Records from a dataset
____
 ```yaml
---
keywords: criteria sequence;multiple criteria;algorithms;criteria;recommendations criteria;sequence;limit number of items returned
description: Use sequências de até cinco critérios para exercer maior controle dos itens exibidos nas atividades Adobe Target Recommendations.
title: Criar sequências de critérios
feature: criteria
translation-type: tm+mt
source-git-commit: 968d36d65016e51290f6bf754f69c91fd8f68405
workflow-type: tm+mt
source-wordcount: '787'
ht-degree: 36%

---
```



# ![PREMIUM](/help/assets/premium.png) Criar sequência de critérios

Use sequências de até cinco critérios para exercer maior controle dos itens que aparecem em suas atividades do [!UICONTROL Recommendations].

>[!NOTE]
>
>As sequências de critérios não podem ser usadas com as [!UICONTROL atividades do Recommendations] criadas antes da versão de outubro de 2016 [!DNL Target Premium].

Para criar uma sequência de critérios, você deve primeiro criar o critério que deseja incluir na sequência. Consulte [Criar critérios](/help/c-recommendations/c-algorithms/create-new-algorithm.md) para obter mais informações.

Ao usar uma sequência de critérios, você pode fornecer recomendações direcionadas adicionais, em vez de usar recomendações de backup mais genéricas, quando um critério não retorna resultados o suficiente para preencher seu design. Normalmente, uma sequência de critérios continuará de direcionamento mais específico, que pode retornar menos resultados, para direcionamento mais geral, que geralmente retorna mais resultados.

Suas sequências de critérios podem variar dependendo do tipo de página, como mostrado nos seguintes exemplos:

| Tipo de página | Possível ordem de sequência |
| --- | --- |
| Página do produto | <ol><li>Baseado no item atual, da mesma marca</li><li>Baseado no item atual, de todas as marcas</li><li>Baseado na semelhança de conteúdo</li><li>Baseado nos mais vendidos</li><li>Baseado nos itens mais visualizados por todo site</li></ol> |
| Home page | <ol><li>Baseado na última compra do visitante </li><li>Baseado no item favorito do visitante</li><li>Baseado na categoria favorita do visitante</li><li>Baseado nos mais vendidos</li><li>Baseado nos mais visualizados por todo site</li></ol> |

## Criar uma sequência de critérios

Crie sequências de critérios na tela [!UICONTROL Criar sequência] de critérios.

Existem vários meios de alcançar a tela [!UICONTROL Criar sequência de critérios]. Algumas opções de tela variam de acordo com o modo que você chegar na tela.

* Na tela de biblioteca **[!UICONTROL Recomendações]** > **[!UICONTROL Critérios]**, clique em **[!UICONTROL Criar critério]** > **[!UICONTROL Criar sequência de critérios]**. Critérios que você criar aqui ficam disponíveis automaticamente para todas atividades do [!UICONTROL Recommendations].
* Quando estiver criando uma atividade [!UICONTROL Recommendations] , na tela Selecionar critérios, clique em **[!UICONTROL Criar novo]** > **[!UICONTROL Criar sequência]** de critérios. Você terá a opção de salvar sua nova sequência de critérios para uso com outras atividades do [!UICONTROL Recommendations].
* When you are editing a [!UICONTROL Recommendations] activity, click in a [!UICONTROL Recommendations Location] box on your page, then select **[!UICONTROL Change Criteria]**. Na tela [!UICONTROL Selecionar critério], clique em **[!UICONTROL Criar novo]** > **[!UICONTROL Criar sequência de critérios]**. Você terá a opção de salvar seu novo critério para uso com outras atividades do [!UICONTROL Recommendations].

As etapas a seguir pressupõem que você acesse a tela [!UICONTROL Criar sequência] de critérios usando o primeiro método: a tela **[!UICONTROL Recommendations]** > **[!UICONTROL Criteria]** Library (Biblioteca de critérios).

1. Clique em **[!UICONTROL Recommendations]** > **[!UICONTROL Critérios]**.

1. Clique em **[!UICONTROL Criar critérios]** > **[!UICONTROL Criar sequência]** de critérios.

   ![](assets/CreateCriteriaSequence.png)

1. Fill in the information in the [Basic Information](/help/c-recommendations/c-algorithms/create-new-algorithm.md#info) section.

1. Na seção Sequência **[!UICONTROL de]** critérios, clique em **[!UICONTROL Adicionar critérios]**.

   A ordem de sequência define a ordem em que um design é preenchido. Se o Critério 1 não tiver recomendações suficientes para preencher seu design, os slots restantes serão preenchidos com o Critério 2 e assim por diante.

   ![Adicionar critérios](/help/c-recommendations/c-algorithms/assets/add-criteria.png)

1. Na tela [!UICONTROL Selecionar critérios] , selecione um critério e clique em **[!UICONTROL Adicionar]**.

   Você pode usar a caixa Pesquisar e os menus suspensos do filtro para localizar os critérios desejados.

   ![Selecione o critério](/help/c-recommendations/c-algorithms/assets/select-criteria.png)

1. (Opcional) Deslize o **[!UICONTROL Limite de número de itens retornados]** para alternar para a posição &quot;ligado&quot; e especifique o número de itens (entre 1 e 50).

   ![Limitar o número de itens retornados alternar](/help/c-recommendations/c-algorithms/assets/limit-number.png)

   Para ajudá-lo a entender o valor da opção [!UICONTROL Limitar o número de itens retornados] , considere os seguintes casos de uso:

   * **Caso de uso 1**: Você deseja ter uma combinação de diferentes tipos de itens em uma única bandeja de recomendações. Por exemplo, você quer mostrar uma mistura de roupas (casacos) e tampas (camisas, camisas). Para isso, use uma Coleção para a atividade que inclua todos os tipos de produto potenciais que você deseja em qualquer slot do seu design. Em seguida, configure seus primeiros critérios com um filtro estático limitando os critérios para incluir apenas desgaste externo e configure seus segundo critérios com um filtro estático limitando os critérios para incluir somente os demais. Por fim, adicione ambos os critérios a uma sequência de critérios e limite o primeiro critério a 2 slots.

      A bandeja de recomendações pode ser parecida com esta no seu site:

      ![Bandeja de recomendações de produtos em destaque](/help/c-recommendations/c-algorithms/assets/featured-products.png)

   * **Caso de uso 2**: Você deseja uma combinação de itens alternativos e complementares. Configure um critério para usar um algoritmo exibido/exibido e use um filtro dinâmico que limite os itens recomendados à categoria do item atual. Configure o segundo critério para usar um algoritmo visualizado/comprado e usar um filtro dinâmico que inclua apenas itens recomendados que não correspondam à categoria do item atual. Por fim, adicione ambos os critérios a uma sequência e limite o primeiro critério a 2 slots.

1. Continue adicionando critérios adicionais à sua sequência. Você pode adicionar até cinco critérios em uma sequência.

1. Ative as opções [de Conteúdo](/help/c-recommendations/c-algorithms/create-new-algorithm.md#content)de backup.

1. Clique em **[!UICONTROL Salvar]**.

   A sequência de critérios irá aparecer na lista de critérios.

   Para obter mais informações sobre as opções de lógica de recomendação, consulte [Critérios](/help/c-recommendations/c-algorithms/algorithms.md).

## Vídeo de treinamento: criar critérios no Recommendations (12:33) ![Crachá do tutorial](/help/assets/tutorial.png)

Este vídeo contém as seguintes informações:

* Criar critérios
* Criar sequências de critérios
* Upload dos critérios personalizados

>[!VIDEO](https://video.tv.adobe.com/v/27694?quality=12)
____
Goal of the exercise
Every line above in which the word "number" occurs is to be copied.

Response to the exercise
keywords: criteria sequence;multiple criteria;algorithms;criteria;recommendations criteria;sequence;limit number of items returned
   ![Limitar o número de itens retornados alternar](/help/c-recommendations/c-algorithms/assets/limit-number.png)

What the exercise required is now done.